*WORK TO BE COMPLETED:* What is needed here is an exact repetition of the records below, beginning at the line that has "This program fetches" and stopping after the line that has "- **More Book".

*Source texts of formatted documents:*

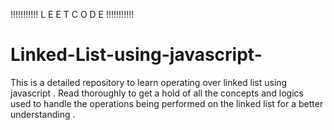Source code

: !!!!!!!!!!! L E E T C O D E !!!!!!!!!!!
# Linked-List-using-javascript-
This is a detailed repository to learn operating over linked list using javascript . Read thoroughly to get a hold of all the concepts and logics used to handle the operations being performed on the linked list for a better understanding .
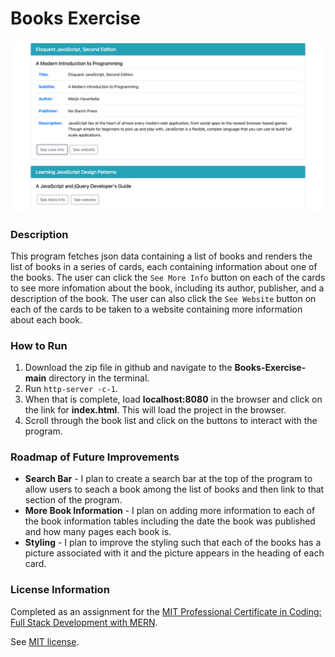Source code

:# Books Exercise

![](books.png)

### Description

This program fetches json data containing a list of books and renders the list of books in a series of cards, each containing information about one of the books. The user can click the `See More Info` button on each of the cards to see more infomation about the book, including its author, publisher, and a description of the book. The user can also click the `See Website` button on each of the cards to be taken to a website containing more information about each book.

### How to Run

1. Download the zip file in github and navigate to the **Books-Exercise-main** directory in the terminal.
2. Run `http-server -c-1`.
3. When that is complete, load **localhost:8080** in the browser and click on the link for **index.html**. This will load the project in the browser.
4. Scroll through the book list and click on the buttons to interact with the program.

### Roadmap of Future Improvements

- **Search Bar** - I plan to create a search bar at the top of the program to allow users to seach a book among the list of books and then link to that section of the program. 
- **More Book Information** - I plan on adding more information to each of the book information tables including the date the book was published and how many pages each book is. 
- **Styling** - I plan to improve the styling such that each of the books has a picture associated with it and the picture appears in the heading of each card.

### License Information
Completed as an assignment for the [MIT Professional Certificate in Coding: Full Stack Development with MERN](https://executive-ed.xpro.mit.edu/professional-certificate-coding?utm_source=Google&utm_medium=c&utm_term=mit%20coding&utm_location=1027726&utm_campaign=B-365D_US_GG_SE_PCC_Brand&utm_content=MIT-Coding___School_Duration&gclid=Cj0KCQiAweaNBhDEARIsAJ5hwbe5iGViYiDsRYlBGKAHHLbH-GiiJ16dKOBbV7tvosiu9UTfbS7tAygaAkW1EALw_wcB).

See [MIT license](https://github.com/brandontanner/Books-Exercise/blob/main/LICENSE).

*ANSWER BOX:*
This program fetches json data containing a list of books and renders the list of books in a series of cards, each containing information about one of the books. The user can click the `See More Info` button on each of the cards to see more infomation about the book, including its author, publisher, and a description of the book. The user can also click the `See Website` button on each of the cards to be taken to a website containing more information about each book.

### How to Run

1. Download the zip file in github and navigate to the **Books-Exercise-main** directory in the terminal.
2. Run `http-server -c-1`.
3. When that is complete, load **localhost:8080** in the browser and click on the link for **index.html**. This will load the project in the browser.
4. Scroll through the book list and click on the buttons to interact with the program.

### Roadmap of Future Improvements

- **Search Bar** - I plan to create a search bar at the top of the program to allow users to seach a book among the list of books and then link to that section of the program. 
- **More Book Information** - I plan on adding more information to each of the book information tables including the date the book was published and how many pages each book is. 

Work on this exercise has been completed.